As a mental health professional, I have had the pleasure of counseling young women who felt conflicted by dating multiple men because her family felt that she should stick to one and get married. And I want to tell you her story as a REAL LIFE example of why I recommend dating multiple men.
Case in Point
I was counseling a young woman she was just graduating from college and she had two other sisters that were married right out of college. One sister was pregnant and the other had two children. Now that my client (the woman I was counseling) was graduating college, in fashion design, her parents wanted her to get married too.
And this terrified her. She did not want to get married so young, she did not want to settle down, she did not even know what type of man she liked, she wanted to explore life and enjoy being young, she wanted to start her career, she was NOT ready to have children. The life that she saw her two married sisters have she HATED. She did not want to turn into a housewife. At the tender age of 21.

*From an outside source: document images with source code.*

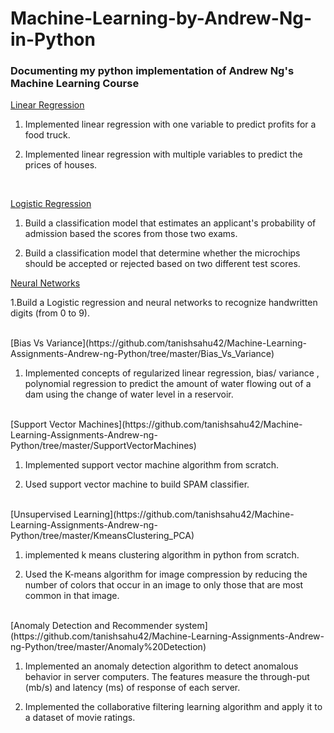 # Machine-Learning-by-Andrew-Ng-in-Python
### Documenting my python implementation of Andrew Ng's Machine Learning Course

[Linear Regression](https://github.com/tanishsahu42/Machine-Learning-Assignments-Andrew-ng-Python/tree/master/LinearRegression)

1. Implemented linear regression with one variable to predict profits for a food truck.

2. Implemented linear regression with multiple variables to predict the prices of houses.

<br/>

[Logistic Regression](https://github.com/tanishsahu42/Machine-Learning-Assignments-Andrew-ng-Python/tree/master/LogisticRegression)

1. Build a classification model that estimates an applicant's probability of admission based the scores from those two exams.

2. Build a classification model that determine whether the microchips should be accepted or rejected based on two different test scores. <br/>

[Neural Networks](https://github.com/tanishsahu42/Machine-Learning-Assignments-Andrew-ng-Python/tree/master/NeuralNetworks) 

1.Build a Logistic regression and neural networks to recognize handwritten digits (from 0 to 9).

<br/>
[Bias Vs Variance](https://github.com/tanishsahu42/Machine-Learning-Assignments-Andrew-ng-Python/tree/master/Bias_Vs_Variance) 

1. Implemented concepts of regularized linear regression, bias/ variance , polynomial regression to predict the amount of water flowing out of a dam using the change of water level in a reservoir.
 
<br/>
[Support Vector Machines](https://github.com/tanishsahu42/Machine-Learning-Assignments-Andrew-ng-Python/tree/master/SupportVectorMachines)

1. Implemented support vector machine algorithm from scratch.

2. Used support vector machine to build SPAM classifier.

<br/>
[Unsupervised Learning](https://github.com/tanishsahu42/Machine-Learning-Assignments-Andrew-ng-Python/tree/master/KmeansClustering_PCA) 

1. implemented k means clustering algorithm in python from scratch.

2. Used the K-means algorithm for image compression by reducing the number of colors that occur in an image to only those that are most common in that image.

<br/>
[Anomaly Detection and Recommender system](https://github.com/tanishsahu42/Machine-Learning-Assignments-Andrew-ng-Python/tree/master/Anomaly%20Detection) 

1. Implemented an anomaly detection algorithm to detect anomalous behavior in server computers. The features measure the through-put (mb/s) and latency (ms) of response of each server.

2.  Implemented the collaborative filtering learning algorithm and apply it to a dataset of movie ratings.

<br/>
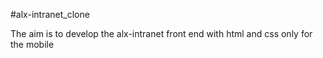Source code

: #alx-intranet_clone

The aim is to develop the alx-intranet front end with html and css only for the mobile
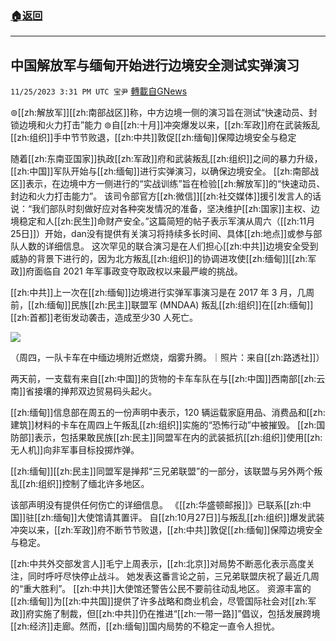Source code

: ###  [:house:返回](README.md)
---


## 中国解放军与缅甸开始进行边境安全测试实弹演习
`11/25/2023 3:31 PM UTC 宝尹` [轉載自GNews](https://gnews.org/articles/2036672)

⊚[[zh:解放军]][[zh:南部战区]]称，中方边境一侧的演习旨在测试“快速动员、封锁边境和火力打击”能力
⊚自[[zh:十月]]冲突爆发以来，[[zh:军政]]府在武装叛乱[[zh:组织]]手中节节败退，[[zh:中共]]敦促[[zh:缅甸]]保障边境安全与稳定

随着[[zh:东南亚国家]]执政[[zh:军政]]府和武装叛乱[[zh:组织]]之间的暴力升级，[[zh:中国]]军队开始与[[zh:缅甸]]进行实弹演习，以确保边境安全。 [[zh:南部战区]]表示，在边境中方一侧进行的“实战训练”旨在检验[[zh:解放军]]的“快速动员、封边和火力打击能力”。 该司令部官方[[zh:微信]][[zh:社交媒体]]援引发言人的话说：“我们部队时刻做好应对各种突发情况的准备，坚决维护[[zh:国家]]主权、边境稳定和人[[zh:民生]]命财产安全。”这篇简短的帖子表示军演从周六（[[zh:11月25日]]）开始，dan没有提供有关演习将持续多长时间、具体[[zh:地点]]或参与部队人数的详细信息。
这次罕见的联合演习是在人们担心[[zh:中共]]边境安全受到威胁的背景下进行的，因为北方叛乱[[zh:组织]]的协调进攻使[[zh:缅甸]][[zh:军政]]府面临自 2021 年军事政变夺取政权以来最严峻的挑战。

[[zh:中共]]上一次在[[zh:缅甸]]边境进行实弹军事演习是在 2017 年 3 月，几周前，[[zh:缅甸]]民族[[zh:民主]]联盟军 (MNDAA) 叛乱[[zh:组织]]在[[zh:缅甸]][[zh:首都]]老街发动袭击，造成至少30 人死亡。

![](https://i.imgur.com/KsdSL1M.jpg)

（周四，一队卡车在中缅边境附近燃烧，烟雾升腾。｜照片：来自[[zh:路透社]]）

两天前，一支载有来自[[zh:中国]]的货物的卡车车队在与[[zh:中国]]西南部[[zh:云南]]省接壤的掸邦双边贸易码头起火。

[[zh:缅甸]]信息部在周五的一份声明中表示，120 辆运载家庭用品、消费品和[[zh:建筑]]材料的卡车在周四上午叛乱[[zh:组织]]实施的“恐怖行动”中被摧毁。 [[zh:国防部]]表示，包括果敢民族[[zh:民主]]同盟军在内的武装抵抗[[zh:组织]]使用[[zh:无人机]]向非军事目标投掷炸弹。

[[zh:缅甸]][[zh:民主]]同盟军是掸邦“三兄弟联盟”的一部分，该联盟与另外两个叛乱[[zh:组织]]控制了缅北许多地区。

该部声明没有提供任何伤亡的详细信息。
《[[zh:华盛顿邮报]]》已联系[[zh:中国]]驻[[zh:缅甸]]大使馆请其置评。 
自[[zh:10月27日]]与叛乱[[zh:组织]]爆发武装冲突以来，[[zh:军政]]府不断节节败退，[[zh:中共]]敦促[[zh:缅甸]]保障边境安全与稳定。

[[zh:中共外交部发言人]]毛宁上周表示，[[zh:北京]]对局势不断恶化表示高度关注，同时呼吁尽快停止战斗。 她发表这番言论之前，三兄弟联盟庆祝了最近几周的“重大胜利”。 [[zh:中共]]大使馆还警告公民不要前往动乱地区。
资源丰富的[[zh:缅甸]]为[[zh:中共国]]提供了许多战略和商业机会，尽管国际社会对[[zh:军政]]府实施了制裁，但[[zh:中共]]仍在推进“[[zh:一带一路]]”倡议，包括发展跨境[[zh:经济]]走廊。然而，[[zh:缅甸]]国内局势的不稳定一直令人担忧。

And there is NOTHING wrong with that because the fact of the matter is that many 21-year-old women are not married. She also felt a lot of shame about this because she did not want to face judgment wanting to date men. And as her counselor, I gave her the liberty to live the life that she wanted, date the men that she wanted, and taught her to have boundaries while doing it. Because she wanted to maintain her virginity which one again nothing is wrong with that.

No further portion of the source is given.